知波単の陣地に入っていくと、丸眼鏡におさげな髪型の少女が近づいてきた。
「俺に何かようか?」
「もしかしてですが、貴方が西住小次郎殿でありますか!?」
「そうだが……君はもしや車長の一人か?」
「やはり! 私は福田はるであります! 九五式軽戦車の車長をしております!」
ビシッと敬礼をする福田に小次郎はニコリと笑う。
「ハ号か……良い戦車に乗ってるな」
「恐縮であります! 本日は試合の程よろしくお願いします!」
「ああよろしく、互いにしっかりやろうな」
ではこれで、と福田は持ち場に戻っていく。
するともう一人、小次郎の元へやってきた。
「貴方が西住小次郎殿ですね?」
「そういう貴方は隊長の西絹代さんか」
──西絹代、知波単学園の戦車隊長になったばかりの生徒である。
先代の隊長が急に戦車道を辞退し、彼女が後任の隊長となった。
それからすぐに知波単学園の伝統と重視しながらの改革に着手、それが大成功するのだった。

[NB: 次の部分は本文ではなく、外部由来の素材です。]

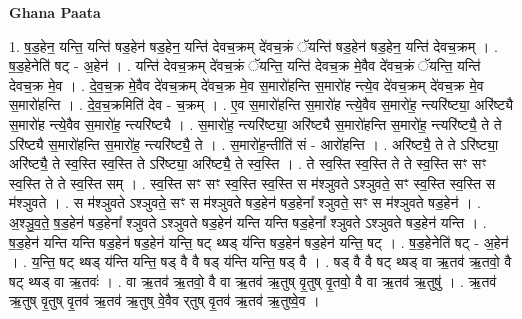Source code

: \documentclass[17pt]{extarticle}
\begin{document}
\textbf{Ghana Paata } \newline

1. ष॒ड॒हेन॒ यन्ति॒ यन्ति॑ षड॒हेन॑ षड॒हेन॒ यन्ति॑ देवच॒क्रम् दे॑वच॒क्रं ॅयन्ति॑ षड॒हेन॑ षड॒हेन॒ यन्ति॑ देवच॒क्रम् । . ष॒ड॒हेनेति॑ षट् - अ॒हेन॑ । . यन्ति॑ देवच॒क्रम् दे॑वच॒क्रं ॅयन्ति॒ यन्ति॑ देवच॒क्र मे॒वैव दे॑वच॒क्रं ॅयन्ति॒ यन्ति॑ देवच॒क्र मे॒व । . दे॒व॒च॒क्र मे॒वैव दे॑वच॒क्रम् दे॑वच॒क्र मे॒व स॒मारो॑हन्ति स॒मारो॑ह न्त्ये॒व दे॑वच॒क्रम् दे॑वच॒क्र मे॒व स॒मारो॑हन्ति । . दे॒व॒च॒क्रमिति॑ देव - च॒क्रम् । . ए॒व स॒मारो॑हन्ति स॒मारो॑ह न्त्ये॒वैव स॒मारो॑ह॒ न्त्यरि॑ष्ट्या॒ अरि॑ष्ट्यै स॒मारो॑ह न्त्ये॒वैव स॒मारो॑ह॒ न्त्यरि॑ष्ट्यै । . स॒मारो॑ह॒ न्त्यरि॑ष्ट्या॒ अरि॑ष्ट्यै स॒मारो॑हन्ति स॒मारो॑ह॒ न्त्यरि॑ष्ट्यै॒ ते ते ऽरि॑ष्ट्यै स॒मारो॑हन्ति स॒मारो॑ह॒ न्त्यरि॑ष्ट्यै॒ ते । . स॒मारो॑ह॒न्तीति॑ सं - आरो॑हन्ति । . अरि॑ष्ट्यै॒ ते ते ऽरि॑ष्ट्या॒ अरि॑ष्ट्यै॒ ते स्व॒स्ति स्व॒स्ति ते ऽरि॑ष्ट्या॒ अरि॑ष्ट्यै॒ ते स्व॒स्ति । . ते स्व॒स्ति स्व॒स्ति ते ते स्व॒स्ति सꣳ सꣳ स्व॒स्ति ते ते स्व॒स्ति सम् । . स्व॒स्ति सꣳ सꣳ स्व॒स्ति स्व॒स्ति स म॑श्ञुवते ऽश्ञुवते॒ सꣳ स्व॒स्ति स्व॒स्ति स म॑श्ञुवते । . स म॑श्ञुवते ऽश्ञुवते॒ सꣳ स म॑श्ञुवते षड॒हेन॑ षड॒हेना᳚ श्ञुवते॒ सꣳ स म॑श्ञुवते षड॒हेन॑ । . अ॒श्ञु॒व॒ते॒ ष॒ड॒हेन॑ षड॒हेना᳚ श्ञुवते ऽश्ञुवते षड॒हेन॑ यन्ति यन्ति षड॒हेना᳚ श्ञुवते ऽश्ञुवते षड॒हेन॑ यन्ति । . ष॒ड॒हेन॑ यन्ति यन्ति षड॒हेन॑ षड॒हेन॑ यन्ति॒ षट् थ्षड् य॑न्ति षड॒हेन॑ षड॒हेन॑ यन्ति॒ षट् । . ष॒ड॒हेनेति॑ षट् - अ॒हेन॑ । . य॒न्ति॒ षट् थ्षड् य॑न्ति यन्ति॒ षड् वै वै षड् य॑न्ति यन्ति॒ षड् वै । . षड् वै वै षट् थ्षड् वा ऋ॒तव॑ ऋ॒तवो॒ वै षट् थ्षड् वा ऋ॒तवः॑ । . वा ऋ॒तव॑ ऋ॒तवो॒ वै वा ऋ॒तव॑ ऋ॒तुष् वृ॒तुष् वृ॒तवो॒ वै वा ऋ॒तव॑ ऋ॒तुषु॑ । . ऋ॒तव॑ ऋ॒तुष् वृ॒तुष् वृ॒तव॑ ऋ॒तव॑ ऋ॒तुष् वे॒वैव र्‌तुष् वृ॒तव॑ ऋ॒तव॑ ऋ॒तुष्वे॒व । \newline
\end{document}
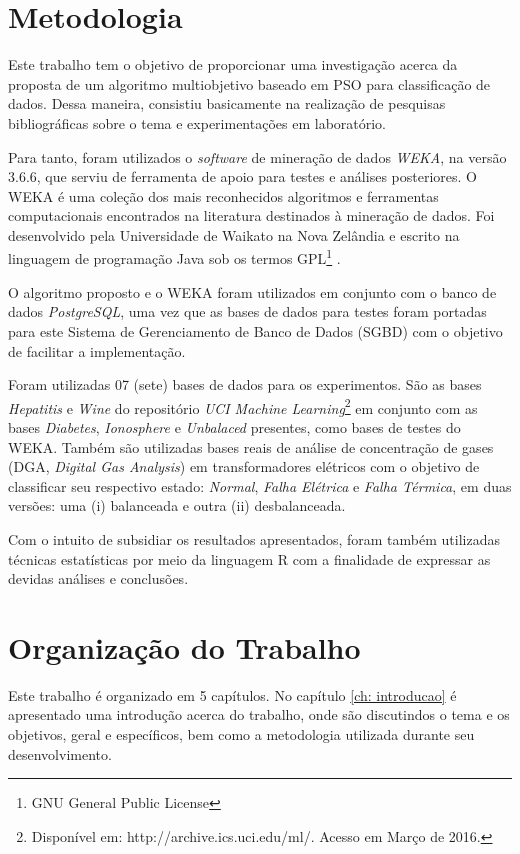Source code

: \documentclass[
	12pt,				%
	openany,			%
	oneside,	
	a4paper,			%
	brazil,				%
	]{unimontes-ppgmsc-abntex2}
\begin{document}
\section{Metodologia}

Este trabalho tem o objetivo de proporcionar uma investigação acerca da proposta de um algoritmo multiobjetivo baseado em PSO para classificação de dados. Dessa maneira, consistiu basicamente na realização de pesquisas bibliográficas sobre o tema e experimentações em laboratório.  

Para tanto, foram utilizados o \textit{software} de mineração de dados {\em WEKA}, na versão 3.6.6, que serviu de ferramenta de apoio para testes e análises posteriores. O WEKA é uma coleção dos mais reconhecidos algoritmos e ferramentas computacionais encontrados na literatura destinados à mineração de dados. Foi desenvolvido pela Universidade de Waikato na Nova Zelândia e escrito na linguagem de programação Java sob os termos GPL\footnote{GNU General Public License} \cite{Witten_2005}.

O algoritmo proposto e o WEKA foram utilizados em conjunto com o banco de dados {\em PostgreSQL}, uma vez que as bases de dados para testes foram portadas para este Sistema de Gerenciamento de Banco de Dados (SGBD) com o objetivo de facilitar a implementação. 

Foram utilizadas 07 (sete) bases de dados para os experimentos. São as bases {\em Hepatitis} e {\em Wine} do repositório {\em UCI Machine Learning}\footnote{Disponível em: http://archive.ics.uci.edu/ml/. Acesso em Março de 2016.} em conjunto com as bases {\em Diabetes}, {\em Ionosphere} e {\em Unbalaced} presentes, como bases de testes do WEKA. Também são utilizadas bases reais de análise de concentração de gases (DGA, {\em Digital Gas Analysis}) em transformadores elétricos com o objetivo de classificar seu respectivo estado: {\em Normal}, {\em Falha Elétrica} e {\em Falha Térmica}, em duas versões: uma (i) balanceada e outra (ii) desbalanceada.

Com o intuito de subsidiar os resultados apresentados, foram também utilizadas técnicas estatísticas por meio da linguagem R com a finalidade de expressar as devidas análises e conclusões.

\section{Organização do Trabalho}

Este trabalho é organizado em 5 capítulos. No capítulo \ref{ch: introducao} é apresentado uma introdução acerca do trabalho, onde são discutindos o tema e os objetivos, geral e específicos, bem como a metodologia utilizada durante seu desenvolvimento. 
\end{document}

「はい、まさか軍神西住戦車長にお会いできるとは思いもよりませんでした」
「ははは、俺は軍神という器じゃないさ」
互いに握手をしながら会話をしている。
手を離した後、西絹代は口を開いた。
「本日は陸戦道として初めての練習試合に協力していただき感謝しております」
「こちらも同じ気持ちさ、やるからには正々堂々と挑むから覚悟しておけよ?」
「承知しました。 では我ら知波単学園、全力をあげて貴方がたと戦います!」
両者は敬礼をしてその場を後にする。
互いの準備は完了、生徒達は整列を開始した。
この練習試合には多くの観客が集まっていた。
半数は一般人、もう半分は士魂高等学校と知波単学園の生徒達であった。
観客席の中には樋口校長と東条教頭の姿もあった。
試合が始まるので観客席に移っていたのだ。
「さて校長、この度の試合はどうなると思う?」
「ハッキリ言って予想がつきません。 いくら戦場の経験があるとはいえ……これはスポーツです。 ルール上負ける可能性もあるでしょう」
「ふーむ」
二人が勝敗を話し合っていると、一人の男が声をかけてくる。
この男の名は阿南惟幾、元陸軍大将である。
そして現在は知波単学園の理事長でもあるのだ。
「お二人、本日は我が知波単学園との練習試合の承諾、誠にありがとうございます」
「阿南、貴様が知波単学園の理事長をしていると聞いた時は驚いたぞ」
「それは私も同じ心情、あの東條大将が温情な教育方を行っていると聞いた時は仰天しましたな」
「フンッ、生まれ変わって何十年経ったと思っているのだ。 貴様は俺より十歳も若くて羨ましいくらいだ」
「四十代は素晴らしいですぞ? 脳の回転が五十代後半の閣下よりかは遥かに回転数が多い」
互いに睨み合う。
バチバチといった音が聞こえるかのような空間、樋口校長は苦笑いをしていた。
「あの、お二方? 試合が始まりますよ?」
「……ふむ、そう樋口校長が言うなら今は止めておきましょう」
「……まあそうだな、喧嘩より生徒の試合の方が大事だ」
やっと終わった言い争いに樋口校長はホッと息を吐く、いよいよ練習試合の始まりである。
士魂高等学校か、または知波単学園か、いよいよ────。